Die Teilnehmenden aus Kultur, Tourismus, Heimatarbeit, Kirche, und Wirtschaft gaben wichtige Anregungen Foto: Netzwerk Wege zum Leben

Konsequenterweise war auch die vierstündige Vorstellung des Konzepts als Erlebnisreise
konzipiert. Die Teilnehmenden u.a. aus Kultur, Tourismus, Heimatarbeit, Kirche, und
Wirtschaft schwärmten in die umgebende Natur aus, um Symbole für ein Ritual der
Verbundenheit zu sammeln. Der renommierte Architekt Christoph Hesse, Teilnehmer der
Dokumenta15 in diesem Jahr, begeisterte mit einer Aktion, bei der eine 15 Meter lange
Leinwand mit einer künstlerisch gestalteten Menschenkette gestaltet wurde. Die
Zukunftsforscherin und Autorin Prof. Dr. Anabel Ternès von Hattburg aus Berlin zeigte in
ihrem Beitrag auf, wie Verbundenheit sich auf verschiedenen Ebenen auswirken kann:
global, in Unternehmen, in Gemeinschaften. Die Veranstaltung bot dem Publikum reichlich Gelegenheiten, Feedback zum Konzept des COM.Festivals zu geben. Die wichtigsten Anregungen: Es soll möglichst divers angelegt sein, mit allen Altersgruppen, kulturellen Hintergründen und auch für Menschen mit Beeinträchtigungen. Kleine regionale Events könnten dem zentralen Festival vorausgehen, um für das außergewöhnliche Konzept zu werben. Allen Beteiligten ist wichtig, die vorhandenen Potentiale der Region zu nutzen: Lebendige Vereinskultur, Naturerfahrung und Gemeinschaftssinn.
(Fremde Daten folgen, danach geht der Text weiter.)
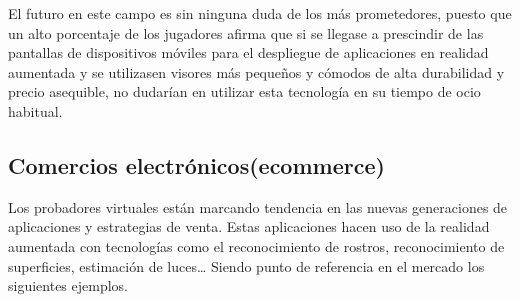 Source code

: El futuro en este campo es sin ninguna duda de los más prometedores, puesto que un alto porcentaje de los jugadores afirma que si se llegase a prescindir de las pantallas de dispositivos móviles para el despliegue de aplicaciones en realidad aumentada y se utilizasen visores más pequeños y cómodos de alta durabilidad y precio asequible, no dudarían en utilizar esta tecnología en su tiempo de ocio habitual.

\subsection{Comercios electrónicos(ecommerce)}
Los probadores virtuales están marcando tendencia en las nuevas generaciones de aplicaciones y estrategias de venta. Estas aplicaciones hacen uso de la realidad aumentada con tecnologías como el reconocimiento de rostros, reconocimiento de superficies, estimación de luces… Siendo punto de referencia en el mercado los siguientes ejemplos. 
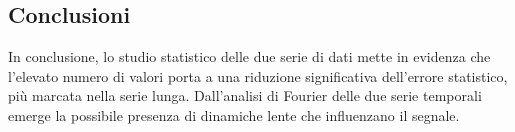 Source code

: \subsection{Conclusioni}
In conclusione, lo studio statistico delle due serie di dati mette in evidenza che l'elevato numero di valori porta a una riduzione significativa dell'errore statistico, più marcata nella serie lunga. Dall'analisi di Fourier delle due serie temporali emerge la possibile presenza di dinamiche lente che influenzano il segnale.  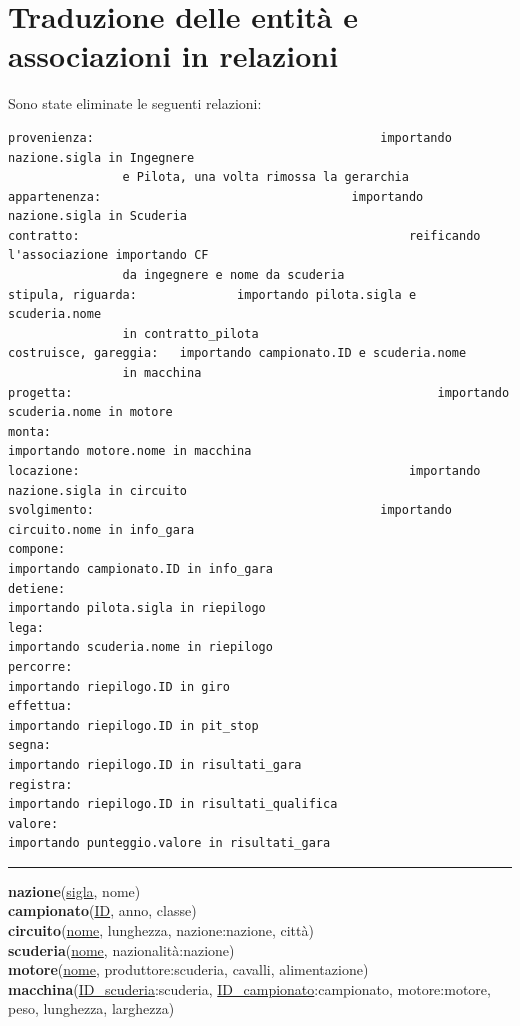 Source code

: \documentclass[a4paper,12pt]{report}
\begin{document}
{		\section{Traduzione delle entità e associazioni in relazioni}
			{\fontsize{12.5}{20}\selectfont
			Sono state eliminate le seguenti relazioni:
			\begin{lstlisting}[language={}]
provenienza: 										importando nazione.sigla in Ingegnere 
			  	e Pilota, una volta rimossa la gerarchia
appartenenza: 									importando nazione.sigla in Scuderia
contratto: 												reificando l'associazione importando CF 
			  	da ingegnere e nome da scuderia
stipula, riguarda: 				importando pilota.sigla e scuderia.nome 
			  	in contratto_pilota
costruisce, gareggia: 	importando campionato.ID e scuderia.nome 
			  	in macchina
progetta: 													importando scuderia.nome in motore
monta: 																importando motore.nome in macchina
locazione: 												importando nazione.sigla in circuito
svolgimento: 										importando circuito.nome in info_gara
compone: 														importando campionato.ID in info_gara
detiene: 														importando pilota.sigla in riepilogo
lega:																		importando scuderia.nome in riepilogo
percorre:														importando riepilogo.ID in giro
effettua:														importando riepilogo.ID in pit_stop
segna:																	importando riepilogo.ID in risultati_gara
registra:														importando riepilogo.ID in risultati_qualifica
valore:																importando punteggio.valore in risultati_gara
			\end{lstlisting} \par\noindent\rule{\textwidth}{0.4pt}
			\textbf{nazione}(\underline{sigla}, nome)\\
			\textbf{campionato}(\underline{ID}, anno, classe)\\
			\textbf{circuito}(\underline{nome}, lunghezza, nazione:nazione, città)\\
			\textbf{scuderia}(\underline{nome}, nazionalità:nazione)\\
			\textbf{motore}(\underline{nome}, produttore:scuderia, cavalli, alimentazione)\\
			\textbf{macchina}(\underline{ID\_scuderia}:scuderia, \underline{ID\_campionato}:campionato, 
			\tab\tab motore:motore, peso, lunghezza, larghezza)\\
}}
\end{document}

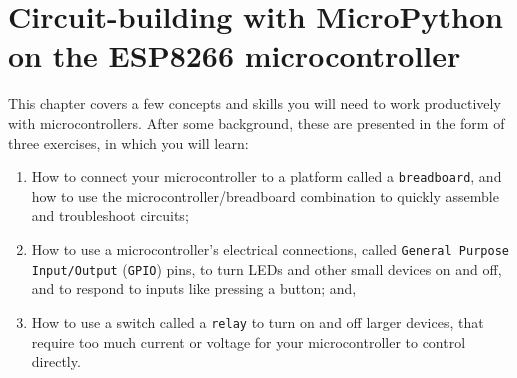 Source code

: \setchapterpreamble[u]{\margintoc}
\chapter{Circuit-building with MicroPython on the ESP8266 microcontroller}
This chapter covers a few concepts and skills you will need to work productively with microcontrollers. After some background, these are presented in the form of three exercises, in which you will learn: 
\begin{enumerate}
	\item How to connect your microcontroller to a platform called a \texttt{breadboard}, and how to use the microcontroller/breadboard combination to quickly assemble and troubleshoot circuits;
	\item How to use a microcontroller's electrical connections, called \texttt{General Purpose Input/Output} (\texttt{GPIO}) pins, to turn LEDs and other small devices on and off, and to respond to inputs like pressing a button; and,
	\item How to use a switch called a \texttt{relay} to turn on and off larger devices, that require too much current or voltage for your microcontroller to control directly.
\end{enumerate}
Nach dem Spirituellen Sommer sind die Pläne für ein Festival zur Verbundenheit das nächste große Projekt des fach- und regionsübergreifenden Netzwerks. Es wird dabei von der LWL-Kulturstiftung, der Evangelischen Stiftung Protestantismus, Bildung und Kultur und den fünf Kreise in Südwestfalen unterstützt. Weitere Informationen unter www.wege-zum-leben.com.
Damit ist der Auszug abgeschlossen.